Mevcut yönetmelikle yatırım faaliyetlerine ilaveten; kesin korunacak hassas alanlarda izin verilen atık su, içme suyu, doğalgaz ve elektrik hatları, ulusal güvenlik için zaruri tesislerin yanı sıra ulaşım hatları ile bunların zorunlu yapıları, trafo, haberleşme servisleri, açık otopark ve arıtma tesislerine de izin veriliyor.

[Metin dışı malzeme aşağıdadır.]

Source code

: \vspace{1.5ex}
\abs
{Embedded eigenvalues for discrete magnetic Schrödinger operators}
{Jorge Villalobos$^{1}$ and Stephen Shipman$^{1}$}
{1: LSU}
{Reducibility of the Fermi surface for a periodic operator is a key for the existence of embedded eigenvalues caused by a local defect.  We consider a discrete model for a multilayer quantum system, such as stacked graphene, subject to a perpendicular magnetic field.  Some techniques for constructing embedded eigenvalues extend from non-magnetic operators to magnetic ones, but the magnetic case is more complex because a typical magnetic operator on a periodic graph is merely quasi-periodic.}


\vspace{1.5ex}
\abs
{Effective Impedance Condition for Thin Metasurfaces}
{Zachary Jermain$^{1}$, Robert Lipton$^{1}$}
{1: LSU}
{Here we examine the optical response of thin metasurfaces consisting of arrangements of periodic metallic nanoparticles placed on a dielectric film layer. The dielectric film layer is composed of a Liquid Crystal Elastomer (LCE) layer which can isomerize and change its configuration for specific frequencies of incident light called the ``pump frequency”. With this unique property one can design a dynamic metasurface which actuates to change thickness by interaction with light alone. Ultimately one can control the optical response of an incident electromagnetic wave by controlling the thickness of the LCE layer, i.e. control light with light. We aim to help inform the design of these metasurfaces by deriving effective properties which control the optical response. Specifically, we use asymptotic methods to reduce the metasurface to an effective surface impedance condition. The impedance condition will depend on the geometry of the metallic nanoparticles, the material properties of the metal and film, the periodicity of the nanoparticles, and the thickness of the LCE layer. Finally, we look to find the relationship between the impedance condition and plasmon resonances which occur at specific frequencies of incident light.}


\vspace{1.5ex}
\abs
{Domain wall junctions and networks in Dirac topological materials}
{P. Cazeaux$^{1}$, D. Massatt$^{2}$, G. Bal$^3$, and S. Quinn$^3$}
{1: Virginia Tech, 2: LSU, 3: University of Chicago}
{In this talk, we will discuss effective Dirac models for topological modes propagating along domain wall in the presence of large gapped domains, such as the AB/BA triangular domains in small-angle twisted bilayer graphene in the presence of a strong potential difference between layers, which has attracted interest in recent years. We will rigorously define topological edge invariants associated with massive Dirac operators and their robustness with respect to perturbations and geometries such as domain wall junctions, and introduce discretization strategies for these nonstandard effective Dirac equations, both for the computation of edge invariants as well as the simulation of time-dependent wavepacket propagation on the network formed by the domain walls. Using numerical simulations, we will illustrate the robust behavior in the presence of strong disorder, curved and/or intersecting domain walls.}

Tür ve habitat çeşitliliği bakımından Akdeniz kuşağındaki en zengin ülkelerden biri olan ve yüksek endemizmiyle bilinen ülkemizde, resmi verilere göre 2020 yılı itibarıyla korunan alanlarımızın toplam net büyüklüğü 67 bin 773 kilometrekare ve ülke yüzölçümüne oranı yüzde 8.7’dir. Bu oran dünya genelinde yüzde 13.2, Avrupa Birliği’nde ise yüzde 25.9’dur.

DAHA YETMEDİ Mİ?

Şimdi yatırımcılara ve yöneticilere sormak gerekiyor; Ülkenin yüzde 91.3’ünde anılan bu faaliyetler tamamlandı da sıra korunan alanlara mı geldi? Kıyılar, topraklar, tarım ve hayvancılık, halk sağlığı ve doğal çevre ile ormanların korunması ve geliştirilmesi, Anayasal güvence altına alınmış. Bu güvenceyi yerine getirecek olan da vatandaş ve devletin ilgili birimleridir.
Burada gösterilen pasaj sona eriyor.